### Problem description
Below are lines of data; give the number of them that contain "mode", and only that.

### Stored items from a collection
^^^^^^^^
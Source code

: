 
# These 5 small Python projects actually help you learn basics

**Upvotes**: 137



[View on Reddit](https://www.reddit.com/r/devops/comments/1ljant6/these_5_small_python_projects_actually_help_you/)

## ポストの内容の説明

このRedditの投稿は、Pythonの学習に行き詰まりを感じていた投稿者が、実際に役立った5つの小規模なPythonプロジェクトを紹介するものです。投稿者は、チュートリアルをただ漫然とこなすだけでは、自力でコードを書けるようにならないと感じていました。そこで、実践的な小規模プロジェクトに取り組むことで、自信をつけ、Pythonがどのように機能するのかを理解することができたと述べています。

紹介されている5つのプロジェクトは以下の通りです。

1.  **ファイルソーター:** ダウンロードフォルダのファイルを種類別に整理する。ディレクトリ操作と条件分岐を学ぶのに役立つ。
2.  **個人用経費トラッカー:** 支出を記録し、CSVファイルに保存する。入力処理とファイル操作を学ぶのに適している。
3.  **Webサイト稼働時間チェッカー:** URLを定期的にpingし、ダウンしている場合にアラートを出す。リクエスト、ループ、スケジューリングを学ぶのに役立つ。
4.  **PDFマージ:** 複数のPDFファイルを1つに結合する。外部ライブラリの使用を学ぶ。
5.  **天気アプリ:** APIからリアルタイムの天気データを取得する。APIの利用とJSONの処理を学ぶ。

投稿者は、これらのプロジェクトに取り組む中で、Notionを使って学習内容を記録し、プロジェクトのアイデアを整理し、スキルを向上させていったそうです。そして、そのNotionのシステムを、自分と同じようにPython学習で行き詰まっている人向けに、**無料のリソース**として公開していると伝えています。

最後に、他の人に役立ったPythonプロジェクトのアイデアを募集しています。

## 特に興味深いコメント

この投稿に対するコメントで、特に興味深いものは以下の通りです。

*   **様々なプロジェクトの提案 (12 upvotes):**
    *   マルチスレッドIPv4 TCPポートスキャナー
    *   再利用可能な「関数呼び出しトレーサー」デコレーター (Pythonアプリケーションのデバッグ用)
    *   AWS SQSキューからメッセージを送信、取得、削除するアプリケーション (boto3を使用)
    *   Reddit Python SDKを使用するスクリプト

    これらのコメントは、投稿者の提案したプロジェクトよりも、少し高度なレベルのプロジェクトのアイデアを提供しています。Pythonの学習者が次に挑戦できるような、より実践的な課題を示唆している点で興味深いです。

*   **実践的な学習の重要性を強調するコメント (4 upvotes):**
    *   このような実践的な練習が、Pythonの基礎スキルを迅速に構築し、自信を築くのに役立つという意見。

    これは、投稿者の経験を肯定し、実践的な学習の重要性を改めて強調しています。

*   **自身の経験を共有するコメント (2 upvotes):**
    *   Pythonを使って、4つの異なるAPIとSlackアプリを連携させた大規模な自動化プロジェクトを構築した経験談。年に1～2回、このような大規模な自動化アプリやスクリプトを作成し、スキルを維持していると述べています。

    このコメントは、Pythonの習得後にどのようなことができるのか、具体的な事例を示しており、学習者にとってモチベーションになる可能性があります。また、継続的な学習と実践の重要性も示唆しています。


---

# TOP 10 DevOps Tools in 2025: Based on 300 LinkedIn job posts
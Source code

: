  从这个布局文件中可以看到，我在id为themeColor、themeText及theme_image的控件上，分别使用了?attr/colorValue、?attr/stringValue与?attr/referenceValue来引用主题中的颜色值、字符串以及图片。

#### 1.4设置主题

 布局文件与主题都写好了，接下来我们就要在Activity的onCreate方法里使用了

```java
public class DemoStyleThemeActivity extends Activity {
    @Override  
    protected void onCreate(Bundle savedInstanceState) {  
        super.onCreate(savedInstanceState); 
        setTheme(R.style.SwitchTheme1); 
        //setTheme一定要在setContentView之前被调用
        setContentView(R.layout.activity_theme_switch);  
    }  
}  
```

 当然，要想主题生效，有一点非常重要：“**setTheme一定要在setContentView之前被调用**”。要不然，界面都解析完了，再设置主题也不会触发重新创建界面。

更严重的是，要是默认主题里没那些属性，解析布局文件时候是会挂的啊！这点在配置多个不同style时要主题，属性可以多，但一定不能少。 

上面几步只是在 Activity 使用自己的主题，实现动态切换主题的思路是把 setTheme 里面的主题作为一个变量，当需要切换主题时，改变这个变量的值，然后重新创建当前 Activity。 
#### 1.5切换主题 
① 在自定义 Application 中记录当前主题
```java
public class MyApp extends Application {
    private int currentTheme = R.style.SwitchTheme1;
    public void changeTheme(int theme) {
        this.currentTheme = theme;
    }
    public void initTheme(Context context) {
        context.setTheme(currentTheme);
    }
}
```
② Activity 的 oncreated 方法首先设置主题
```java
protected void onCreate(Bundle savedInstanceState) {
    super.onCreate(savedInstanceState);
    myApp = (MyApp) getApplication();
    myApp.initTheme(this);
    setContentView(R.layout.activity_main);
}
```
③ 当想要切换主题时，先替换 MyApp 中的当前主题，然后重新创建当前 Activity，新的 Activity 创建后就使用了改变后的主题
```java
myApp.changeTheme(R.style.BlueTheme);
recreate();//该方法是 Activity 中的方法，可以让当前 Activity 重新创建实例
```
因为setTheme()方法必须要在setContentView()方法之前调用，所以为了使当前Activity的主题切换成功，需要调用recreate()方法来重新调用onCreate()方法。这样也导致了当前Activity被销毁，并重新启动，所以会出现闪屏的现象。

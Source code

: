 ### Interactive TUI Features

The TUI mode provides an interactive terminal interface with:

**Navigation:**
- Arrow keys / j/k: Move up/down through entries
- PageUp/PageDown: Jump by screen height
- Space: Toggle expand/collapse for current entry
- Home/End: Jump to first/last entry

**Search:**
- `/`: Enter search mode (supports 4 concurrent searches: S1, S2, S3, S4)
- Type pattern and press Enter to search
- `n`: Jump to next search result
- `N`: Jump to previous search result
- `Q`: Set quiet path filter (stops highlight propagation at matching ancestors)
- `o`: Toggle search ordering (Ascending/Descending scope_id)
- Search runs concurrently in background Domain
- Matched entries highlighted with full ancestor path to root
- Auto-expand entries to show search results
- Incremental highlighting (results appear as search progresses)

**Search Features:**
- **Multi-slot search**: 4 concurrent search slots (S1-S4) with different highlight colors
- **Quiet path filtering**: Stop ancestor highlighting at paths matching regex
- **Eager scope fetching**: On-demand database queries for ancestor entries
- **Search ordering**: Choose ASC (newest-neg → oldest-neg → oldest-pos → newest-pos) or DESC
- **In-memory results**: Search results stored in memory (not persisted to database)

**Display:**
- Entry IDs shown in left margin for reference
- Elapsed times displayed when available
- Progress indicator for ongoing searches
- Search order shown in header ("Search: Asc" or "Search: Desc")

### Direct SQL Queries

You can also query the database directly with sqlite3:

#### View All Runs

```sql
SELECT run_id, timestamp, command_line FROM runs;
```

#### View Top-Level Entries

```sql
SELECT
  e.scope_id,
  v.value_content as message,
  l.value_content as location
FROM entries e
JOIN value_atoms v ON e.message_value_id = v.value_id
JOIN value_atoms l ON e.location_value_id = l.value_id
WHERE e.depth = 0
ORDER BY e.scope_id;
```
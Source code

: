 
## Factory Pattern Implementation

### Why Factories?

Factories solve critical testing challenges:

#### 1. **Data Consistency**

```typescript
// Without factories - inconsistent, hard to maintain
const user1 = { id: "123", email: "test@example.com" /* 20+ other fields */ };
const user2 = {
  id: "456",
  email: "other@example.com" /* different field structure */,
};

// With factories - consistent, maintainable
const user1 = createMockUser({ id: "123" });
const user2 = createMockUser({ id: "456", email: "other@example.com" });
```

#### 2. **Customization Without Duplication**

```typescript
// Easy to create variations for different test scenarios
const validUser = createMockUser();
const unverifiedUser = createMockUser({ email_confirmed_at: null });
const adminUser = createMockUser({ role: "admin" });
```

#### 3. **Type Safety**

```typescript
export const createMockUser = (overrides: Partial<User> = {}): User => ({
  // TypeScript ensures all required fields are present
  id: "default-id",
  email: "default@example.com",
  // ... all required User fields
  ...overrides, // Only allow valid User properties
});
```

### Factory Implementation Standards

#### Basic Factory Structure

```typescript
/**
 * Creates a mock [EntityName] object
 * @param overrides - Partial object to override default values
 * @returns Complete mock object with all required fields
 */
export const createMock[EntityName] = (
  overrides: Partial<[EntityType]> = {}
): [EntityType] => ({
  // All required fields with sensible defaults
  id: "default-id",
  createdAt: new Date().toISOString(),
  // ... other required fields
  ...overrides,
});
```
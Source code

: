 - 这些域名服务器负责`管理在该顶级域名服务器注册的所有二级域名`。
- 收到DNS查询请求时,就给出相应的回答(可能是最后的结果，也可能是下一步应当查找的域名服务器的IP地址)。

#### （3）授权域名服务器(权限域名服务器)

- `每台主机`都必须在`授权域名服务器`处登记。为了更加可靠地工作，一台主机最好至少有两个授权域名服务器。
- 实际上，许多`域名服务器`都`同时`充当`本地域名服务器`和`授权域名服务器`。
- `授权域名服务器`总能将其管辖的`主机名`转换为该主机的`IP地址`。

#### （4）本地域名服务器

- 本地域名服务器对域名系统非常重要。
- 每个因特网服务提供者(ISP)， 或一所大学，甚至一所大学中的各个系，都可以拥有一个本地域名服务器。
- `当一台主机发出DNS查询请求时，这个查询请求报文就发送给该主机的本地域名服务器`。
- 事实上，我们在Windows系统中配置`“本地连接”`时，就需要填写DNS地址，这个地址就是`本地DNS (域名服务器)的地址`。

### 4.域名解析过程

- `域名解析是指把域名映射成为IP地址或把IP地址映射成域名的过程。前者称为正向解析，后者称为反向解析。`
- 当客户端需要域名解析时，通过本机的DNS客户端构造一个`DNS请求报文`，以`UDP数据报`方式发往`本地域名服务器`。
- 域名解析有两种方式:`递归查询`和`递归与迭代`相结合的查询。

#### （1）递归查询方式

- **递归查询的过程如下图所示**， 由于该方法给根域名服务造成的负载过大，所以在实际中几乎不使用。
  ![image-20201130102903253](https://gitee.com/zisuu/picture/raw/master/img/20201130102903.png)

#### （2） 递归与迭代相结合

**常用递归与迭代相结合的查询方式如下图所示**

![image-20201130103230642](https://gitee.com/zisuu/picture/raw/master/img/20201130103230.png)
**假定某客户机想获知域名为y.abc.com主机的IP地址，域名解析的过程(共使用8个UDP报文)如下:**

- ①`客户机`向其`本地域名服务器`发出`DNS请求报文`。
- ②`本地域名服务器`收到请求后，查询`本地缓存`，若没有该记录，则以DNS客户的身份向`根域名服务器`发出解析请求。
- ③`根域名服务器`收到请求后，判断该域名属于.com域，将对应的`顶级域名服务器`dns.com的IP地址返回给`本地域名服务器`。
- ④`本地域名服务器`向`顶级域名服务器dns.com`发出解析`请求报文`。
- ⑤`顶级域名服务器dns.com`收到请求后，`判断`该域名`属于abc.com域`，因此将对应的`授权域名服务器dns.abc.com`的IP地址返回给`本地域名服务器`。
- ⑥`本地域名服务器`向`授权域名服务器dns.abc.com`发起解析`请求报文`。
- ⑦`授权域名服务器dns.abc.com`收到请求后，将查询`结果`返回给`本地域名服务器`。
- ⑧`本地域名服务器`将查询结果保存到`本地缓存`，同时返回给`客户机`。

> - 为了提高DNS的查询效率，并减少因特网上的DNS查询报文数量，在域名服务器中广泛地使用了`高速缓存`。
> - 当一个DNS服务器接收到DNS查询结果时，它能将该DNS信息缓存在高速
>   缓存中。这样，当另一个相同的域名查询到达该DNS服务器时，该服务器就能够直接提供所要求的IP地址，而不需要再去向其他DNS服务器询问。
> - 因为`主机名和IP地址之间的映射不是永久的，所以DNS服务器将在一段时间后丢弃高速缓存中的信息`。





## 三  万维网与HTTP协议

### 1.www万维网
^^^^^^^^
### Your solution
2